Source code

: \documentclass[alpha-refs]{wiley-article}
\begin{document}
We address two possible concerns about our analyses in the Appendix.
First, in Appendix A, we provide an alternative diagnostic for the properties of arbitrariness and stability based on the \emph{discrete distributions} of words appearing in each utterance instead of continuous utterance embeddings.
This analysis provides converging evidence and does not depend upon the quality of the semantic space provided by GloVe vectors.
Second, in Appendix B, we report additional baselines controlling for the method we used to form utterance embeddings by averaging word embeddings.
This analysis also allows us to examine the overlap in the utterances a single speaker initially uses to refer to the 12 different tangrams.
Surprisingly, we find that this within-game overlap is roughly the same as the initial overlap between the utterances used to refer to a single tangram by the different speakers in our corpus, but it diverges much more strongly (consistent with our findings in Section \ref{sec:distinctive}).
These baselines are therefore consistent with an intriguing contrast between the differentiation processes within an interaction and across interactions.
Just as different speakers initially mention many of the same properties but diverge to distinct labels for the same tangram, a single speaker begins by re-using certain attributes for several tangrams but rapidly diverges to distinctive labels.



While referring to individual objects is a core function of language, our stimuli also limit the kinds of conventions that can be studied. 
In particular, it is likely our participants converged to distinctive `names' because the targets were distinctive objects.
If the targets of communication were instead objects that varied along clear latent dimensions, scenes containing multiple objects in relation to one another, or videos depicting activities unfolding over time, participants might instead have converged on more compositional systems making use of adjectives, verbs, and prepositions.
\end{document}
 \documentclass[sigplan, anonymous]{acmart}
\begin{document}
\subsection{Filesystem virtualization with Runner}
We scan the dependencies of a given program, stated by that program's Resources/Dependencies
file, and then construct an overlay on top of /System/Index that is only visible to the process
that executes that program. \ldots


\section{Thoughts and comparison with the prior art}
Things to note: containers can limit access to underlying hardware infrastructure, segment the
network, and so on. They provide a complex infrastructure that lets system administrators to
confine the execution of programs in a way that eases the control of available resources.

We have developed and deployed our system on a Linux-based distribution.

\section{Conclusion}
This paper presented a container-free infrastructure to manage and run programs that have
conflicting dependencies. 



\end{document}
++++++++++
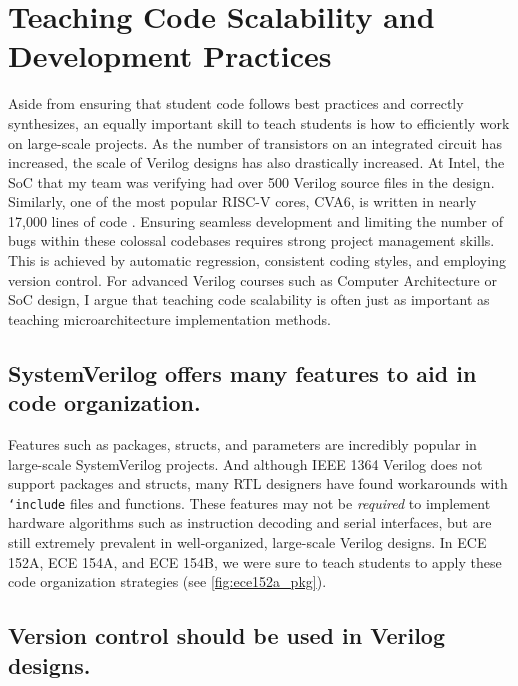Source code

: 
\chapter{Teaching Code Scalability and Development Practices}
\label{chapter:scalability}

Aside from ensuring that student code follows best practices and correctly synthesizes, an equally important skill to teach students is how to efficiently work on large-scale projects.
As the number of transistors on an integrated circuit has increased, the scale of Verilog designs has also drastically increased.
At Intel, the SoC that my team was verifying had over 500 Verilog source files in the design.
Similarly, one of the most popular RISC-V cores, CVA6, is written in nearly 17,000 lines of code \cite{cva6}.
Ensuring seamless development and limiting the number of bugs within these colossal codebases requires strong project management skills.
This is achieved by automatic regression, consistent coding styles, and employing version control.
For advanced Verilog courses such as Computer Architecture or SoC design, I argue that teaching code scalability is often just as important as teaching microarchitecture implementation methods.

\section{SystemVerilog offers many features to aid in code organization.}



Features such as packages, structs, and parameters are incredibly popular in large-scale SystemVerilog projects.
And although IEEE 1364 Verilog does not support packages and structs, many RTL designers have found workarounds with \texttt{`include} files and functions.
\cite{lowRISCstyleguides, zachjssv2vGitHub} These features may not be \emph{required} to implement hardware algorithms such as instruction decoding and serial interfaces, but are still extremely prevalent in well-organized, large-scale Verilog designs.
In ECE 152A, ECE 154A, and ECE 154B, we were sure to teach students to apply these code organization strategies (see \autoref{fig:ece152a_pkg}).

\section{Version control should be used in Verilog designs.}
++++++++++
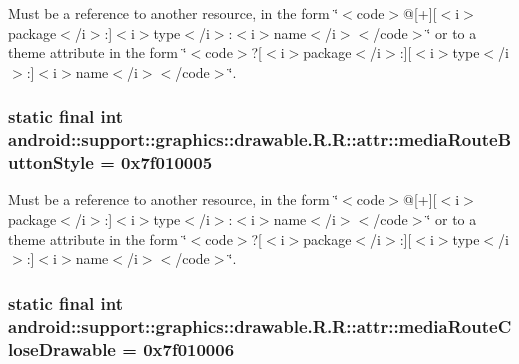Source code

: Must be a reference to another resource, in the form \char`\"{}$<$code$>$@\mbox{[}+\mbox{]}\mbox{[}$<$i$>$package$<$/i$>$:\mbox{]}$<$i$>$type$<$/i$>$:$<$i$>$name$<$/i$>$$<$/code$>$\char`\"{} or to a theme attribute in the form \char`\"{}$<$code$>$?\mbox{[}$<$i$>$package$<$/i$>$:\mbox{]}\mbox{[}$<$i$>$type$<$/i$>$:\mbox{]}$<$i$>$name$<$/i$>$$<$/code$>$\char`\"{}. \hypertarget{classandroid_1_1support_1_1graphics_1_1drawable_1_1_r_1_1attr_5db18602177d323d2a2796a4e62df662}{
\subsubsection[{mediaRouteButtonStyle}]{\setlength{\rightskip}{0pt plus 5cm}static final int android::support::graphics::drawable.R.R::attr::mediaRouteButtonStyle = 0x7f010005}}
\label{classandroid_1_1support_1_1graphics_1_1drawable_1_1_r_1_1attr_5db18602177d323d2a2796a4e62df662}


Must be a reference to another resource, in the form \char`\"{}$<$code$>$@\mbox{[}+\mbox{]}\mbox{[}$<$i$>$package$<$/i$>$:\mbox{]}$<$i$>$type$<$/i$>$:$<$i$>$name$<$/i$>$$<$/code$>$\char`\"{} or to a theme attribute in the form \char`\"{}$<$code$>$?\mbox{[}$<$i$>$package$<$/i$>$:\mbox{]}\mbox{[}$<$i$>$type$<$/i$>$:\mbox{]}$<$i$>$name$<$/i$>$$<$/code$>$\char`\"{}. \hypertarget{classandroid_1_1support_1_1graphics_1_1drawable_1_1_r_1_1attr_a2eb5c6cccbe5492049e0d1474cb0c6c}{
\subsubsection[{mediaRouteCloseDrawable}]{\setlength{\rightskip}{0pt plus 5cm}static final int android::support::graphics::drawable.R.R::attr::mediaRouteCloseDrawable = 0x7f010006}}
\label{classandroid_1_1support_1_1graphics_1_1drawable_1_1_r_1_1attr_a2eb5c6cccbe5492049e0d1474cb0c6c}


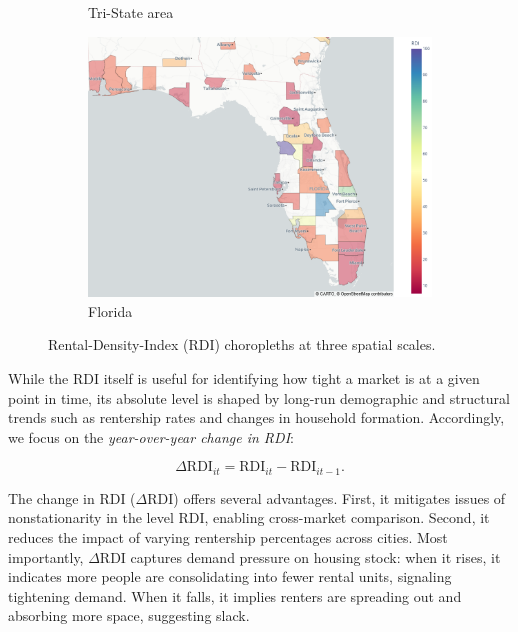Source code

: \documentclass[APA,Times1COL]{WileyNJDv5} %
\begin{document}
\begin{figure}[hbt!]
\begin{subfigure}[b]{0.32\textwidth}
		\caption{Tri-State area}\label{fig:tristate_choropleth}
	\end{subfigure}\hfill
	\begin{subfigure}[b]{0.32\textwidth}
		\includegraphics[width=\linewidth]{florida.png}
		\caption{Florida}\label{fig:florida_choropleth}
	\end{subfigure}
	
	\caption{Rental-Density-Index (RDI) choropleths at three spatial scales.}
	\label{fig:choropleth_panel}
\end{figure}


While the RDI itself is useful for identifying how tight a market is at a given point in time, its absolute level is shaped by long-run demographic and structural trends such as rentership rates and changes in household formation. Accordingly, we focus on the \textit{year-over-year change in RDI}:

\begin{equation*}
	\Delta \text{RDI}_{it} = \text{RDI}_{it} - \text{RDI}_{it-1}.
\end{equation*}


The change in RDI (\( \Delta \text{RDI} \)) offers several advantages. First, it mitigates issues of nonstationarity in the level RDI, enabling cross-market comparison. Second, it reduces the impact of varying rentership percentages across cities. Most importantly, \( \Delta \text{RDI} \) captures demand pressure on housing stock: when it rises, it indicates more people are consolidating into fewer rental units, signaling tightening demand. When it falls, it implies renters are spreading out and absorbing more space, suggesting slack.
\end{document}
++++++++++
> _Assigned task_
A single number is the whole answer: please count how many lines of the records above include the string "textwidth".

> _Solved problem_
2